I’ll add you links here…

Abby Lee
Ben Moll
Christina Dacanay
Chun Song
Daniel Otero Sendas
Lizzy (Elizabeth) Chiappini
Elizabeth Perez
Hanyi Zhang
Julian Mathews
Melissa Powers
Rae (Ruilin) Huang
Sam Krystal
Schuyler DeVos
Shannel Doshi
Simone Salvo
Tianxu Zhou
Caren (Wenqing) Ye
Yiting Liu

Class notes

I’ll post materials from in class here. You can access Google Slides with your NYU account. Presentation material from class is meant to be presented in person by me, so is not necessarily made to stand alone as a reference. It’s included here in case it can be of any use at all.

Class 1 slides (we didn’t get all the way though in class)

Class 3 board shown below. Note that the schematic shows the functional aspects of the circuit, but may differ from the physical layout. This is usually the case – schematics are not arranged the same as physical circuits. The colored boxes highlight which part of the schematic goes with which part of the board.

Arduino on breadboard, with digital and analog input and output circuits
Arduino on breadboard, with digital and analog input and output circuits and equivalent schematic. The microcontroller provides 3.3V from pin 2 to the breadboard. It connects to the ground bus on the breadboard with pins 14 and 19. Digital pin 2 connects to a resistor and LED in series to ground, showing digital output. Digital pin 3 connects to a switch and 10K resistor to ground. The other pole of the switch connects to 3.3V. Pin A7 connects to the wiper of a potentiometer, which has it’s A and B pins connected to 3.3V and ground. Two additional analog input circuits are also on the breadboard, but not connected to the Arduino. One has a phototransistor connected to 3.3V in series with a 10K resistor to ground, and the second has an LDR from 3.3V in series with a 10K resistor to ground. Either could be used as an analog input using a connection between the series parts.

Class 4 board

Class 4 Breadboard, extending circuit from class 3 above, adding servo, RGB led, and speaker.
Class 4 Breadboard, extending circuit from class 3 above, adding servo, RGB led, and speaker.

Class 6

Some midterm examples from last year’s class:

Qice and Fenfen – Caged? Great interaction, totally physical.

Lydia and SJ – Interaction demonstrating computer to a physical device

David and Joseph – Ghost Loofa. Physical controller sending input to computer game:

Two Youtube makers of note:

Mark Rober – engineer who frequently uses Arduino.
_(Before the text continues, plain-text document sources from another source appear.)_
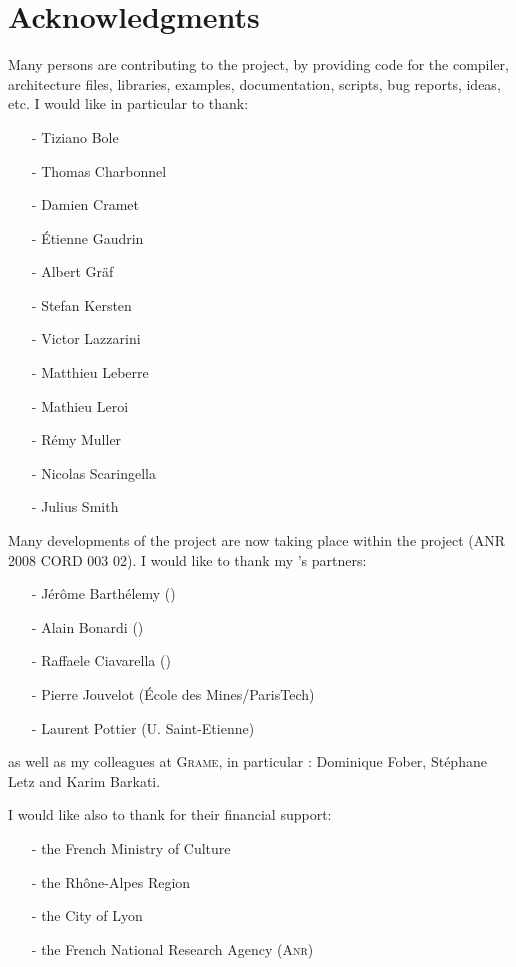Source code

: \documentclass[a4paper]{book}
\begin{document}
\chapter{Acknowledgments}
Many persons are contributing to the \faust project, by providing code for the compiler, architecture files, libraries, examples, documentation, scripts, bug reports, ideas, etc. I would like in particular to thank:

\begin{itemize}
\item[-]Tiziano Bole	
\item[-]Thomas Charbonnel
\item[-]Damien Cramet
\item[-]\'Etienne Gaudrin
\item[-]Albert Gr\"af
\item[-]Stefan Kersten
\item[-]Victor Lazzarini
\item[-]Matthieu Leberre
\item[-]Mathieu Leroi
\item[-]R\'emy Muller
\item[-]Nicolas Scaringella
\item[-]Julius Smith
\end{itemize}


Many developments of the \faust project are now taking place within the \astree project (ANR 2008 CORD 003 02). I would like to thank my \astree's partners:
\begin{itemize}
\item[-]J\'er\^ome Barth\'elemy (\ircam)
\item[-]Alain Bonardi (\ircam)
\item[-]Raffaele Ciavarella (\ircam)
\item[-]Pierre Jouvelot (\'Ecole des Mines/ParisTech)
\item[-]Laurent Pottier (U. Saint-Etienne)
\end{itemize}
as well as my colleagues at \textsc{Grame}, in particular : Dominique Fober, St\'ephane Letz and Karim Barkati.


I would like also to thank for their financial support:
\begin{itemize}
\item[-]the French Ministry of Culture
\item[-]the Rh\^one-Alpes Region
\item[-]the City of Lyon
\item[-]the French National Research Agency (\textsc{Anr})
\end{itemize}




\end{document}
His dart board code is online, including serial; here he debunks a fake maker project. 

Simone Giertz – often uses Arduino, projects online go from simple to sophisticated and personally meaningful

Serial output of student selelctor
Screen shot of the serial output from the student pair selector.

The student pairs (as text):

Julian and…Caren are partners for the Midterm!
Song and…Ben are partners for the Midterm!
Abby and…Tianxu are partners for the Midterm!
Shannel and…Hanyi are partners for the Midterm!
Rae and…Schuyler are partners for the Midterm!
Lizzy and…Elizabeth are partners for the Midterm!
Christina and…Yiting are partners for the Midterm!
Melissa and…Daniel are partners for the Midterm!
Simone and…Sam are partners for the Midterm!

 

Ann Hamilton’s Armory exhibit the event of a thread was an interactive piece mentioned in class.

TinkerCad is a virtual circuit builder and simulator from Autodesk.